Sunday, December 5, 2010

The good, the bad, and the etc.

It's been a while since I've blogged, and it's not because things aren't happening, but because it's hard to find the time.

Katherine is getting more and more active. Of course she's sleeping less during the day, which is to be expected, but for the past few weeks she has also made me regret all those times I've raved about her nighttime sleep habits without knocking on wood.

It's unpredictable; that's always been my undoing.

Predictability, as far as I'm concerned, is an asset that trumps all others. It can be something predictably awful, like burning your hand on the stove every single day at 1:29 p.m., or something predictably neutral, like dinner at 6:12 every night. As long as it can be counted upon to happen, I adapt. But little K's tendency to keep us guessing is taking some getting used to.

We took the kids to see Santa on Saturday, and Alex was shy but determined to tell him that we will be at Nana's house this year (so he won't miss us). Santa promised to be there. Alex grilled me afterward about whether or not that was the REAL Santa, and told me it's a good thing I'm not Santa, because I'd get really tired of landing on all those rooftops in one night. (My trademark laziness is lost on no one.)

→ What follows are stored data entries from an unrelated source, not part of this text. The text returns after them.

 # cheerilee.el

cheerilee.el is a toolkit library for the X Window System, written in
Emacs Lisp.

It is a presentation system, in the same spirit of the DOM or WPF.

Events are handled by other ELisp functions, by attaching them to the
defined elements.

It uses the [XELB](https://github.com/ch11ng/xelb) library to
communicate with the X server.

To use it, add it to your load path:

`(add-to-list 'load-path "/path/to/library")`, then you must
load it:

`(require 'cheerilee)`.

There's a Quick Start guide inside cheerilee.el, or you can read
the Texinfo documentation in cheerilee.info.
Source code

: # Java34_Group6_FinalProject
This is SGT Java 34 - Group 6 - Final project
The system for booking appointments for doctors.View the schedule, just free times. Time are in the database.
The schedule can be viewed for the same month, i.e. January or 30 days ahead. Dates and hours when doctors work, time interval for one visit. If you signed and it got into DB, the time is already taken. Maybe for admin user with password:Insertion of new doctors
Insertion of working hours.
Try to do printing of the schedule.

I think he's already questioning the logistics.

Katherine went willingly to the old man (who looked especially old this year, bless him) and touched his beard and graced him with one of her big gummy smiles. The girl tasked with making easily distracted kids smile with her jingly reindeer puppet said, "She's, like, the best baby ever!" which, while obviously little more than teenage hyperbole, warms a mama's heart.

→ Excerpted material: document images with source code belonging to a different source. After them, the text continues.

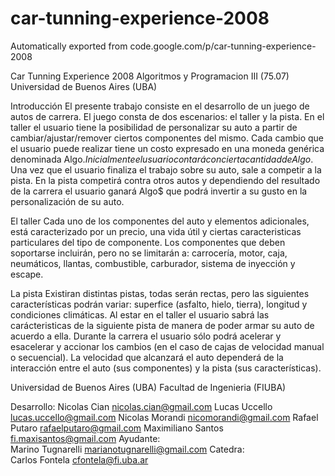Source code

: # car-tunning-experience-2008
Automatically exported from code.google.com/p/car-tunning-experience-2008


Car Tunning Experience 2008
Algoritmos y Programacion III (75.07) Universidad de Buenos Aires (UBA)

Introducción
El presente trabajo consiste en el desarrollo de un juego de autos de carrera. El juego consta de dos escenarios: el taller y la pista. En el taller el usuario tiene la posibilidad de personalizar su auto a partir de cambiar/ajustar/remover ciertos componentes del mismo. Cada cambio que el usuario puede realizar tiene un costo expresado en una moneda genérica denominada Algo$. Inicialmente el usuario contará con cierta cantidad de Algo$. Una vez que el usuario finaliza el trabajo sobre su auto, sale a competir a la pista. En la pista competirá contra otros autos y dependiendo del resultado de la carrera el usuario ganará Algo$ que podrá invertir a su gusto en la personalización de su auto.

El taller
Cada uno de los componentes del auto y elementos adicionales, está caracterizado por un precio, una vida útil y ciertas caracteristicas particulares del tipo de componente. Los componentes que deben soportarse incluirán, pero no se limitarán a: carrocería, motor, caja, neumáticos, llantas, combustible, carburador, sistema de inyección y escape.

La pista
Existiran distintas pistas, todas serán rectas, pero las siguientes características podrán variar: superfice (asfalto, hielo, tierra), longitud y condiciones climáticas. Al estar en el taller el usuario sabrá las carácteristicas de la siguiente pista de manera de poder armar su auto de acuerdo a ella. Durante la carrera el usuario sólo podrá acelerar y esacelerar y accionar los cambios (en el caso de cajas de velocidad manual o secuencial). La velocidad que alcanzará el auto dependerá de la interacción entre el auto (sus componentes) y la pista (sus características).

Universidad de Buenos Aires (UBA) Facultad de Ingenieria (FIUBA)

	
Desarrollo:	
Nicolas Cian	nicolas.cian@gmail.com
Lucas Uccello	lucas.uccello@gmail.com
Nicolas Morandi	nicomorandi@gmail.com
Rafael Putaro	rafaelputaro@gmail.com
Maximiliano Santos	fi.maxisantos@gmail.com
Ayudante:	
Marino Tugnarelli	marianotugnarelli@gmail.com
Catedra:	
Carlos Fontela	cfontela@fi.uba.ar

This was before Katherine spat up all over me and her beautiful green satin dress and the bench and the floor while we sat in the middle of the mall waiting for Alex and Steven to come out of Game Stop.

She knows how to charm a stranger, that one. She's a magnet for all those baby lovers, smiling and cooing and flirting her little heart out, so much so that I've had two creepy offers by old men to PURCHASE her and one slightly less creepy declaration by a sweet-looking elderly lady: "Just give me a chunk of her, that's all I need!"

It looks creepier in writing.

Things aren't quite all sunshine and gummy smiles and roses these days, but that's life. Which is what I told Alex tonight, when he despaired all kinds of out of proportion about the fact that Scooby-Doo Camp Scare had to go back to Red Box before he'd finished watching it. I don't know if he bought it any more than any of us do, when it comes down to those day-to-day disappointments that make up so much of life. But we learn to live with them without tears and melodrama, and he will, too. He's just (relatively) new.

Stress is, of late, like a hitchhiker I've picked up and can't shake out of my car, even after we've passed the exit he claimed he was looking for. I'm thinking of stopping at the nearest rest stop and booting him out and speeding away in a cloud of dust. I'm not the best analogy maker, but it's Sunday night and I'm tired.

Source of stress? I think it's Christmas. And not having the energy to do all the things I know I should do. It's being displeased with so many aspects of myself, and the ways in which I believe I'm falling short, and questioning even the things I think I'm doing right, like helping to raise smart, grateful, sensitive, empathetic kids who say (or will say) please and thank you without being reminded and hug me spontaneously and unselfconsciously.

It's, in a word, life. Good and bad and up and down and sometimes just there. But it's a package deal, and I do realize how blessed I am. How could I not be, with a husband who makes me giggle and snort like an intoxicated college girl, a little boy who tells me I can always call him my baby (as long as I don't tell Daddy), and a baby girl whose fast-evolving personality is in equal parts disarming, charming, and familiar? And, of course, dogs who curl up together on their new puffy bed like the remaining two puppies in an adoption-dwindling litter.

And friends who make me laugh and keep me sane. Eager and adept baby-holders, devoted Alex appreciators, bad-reality-show sharers, bravers of cold weather for the wonders of girltalk. I love them all.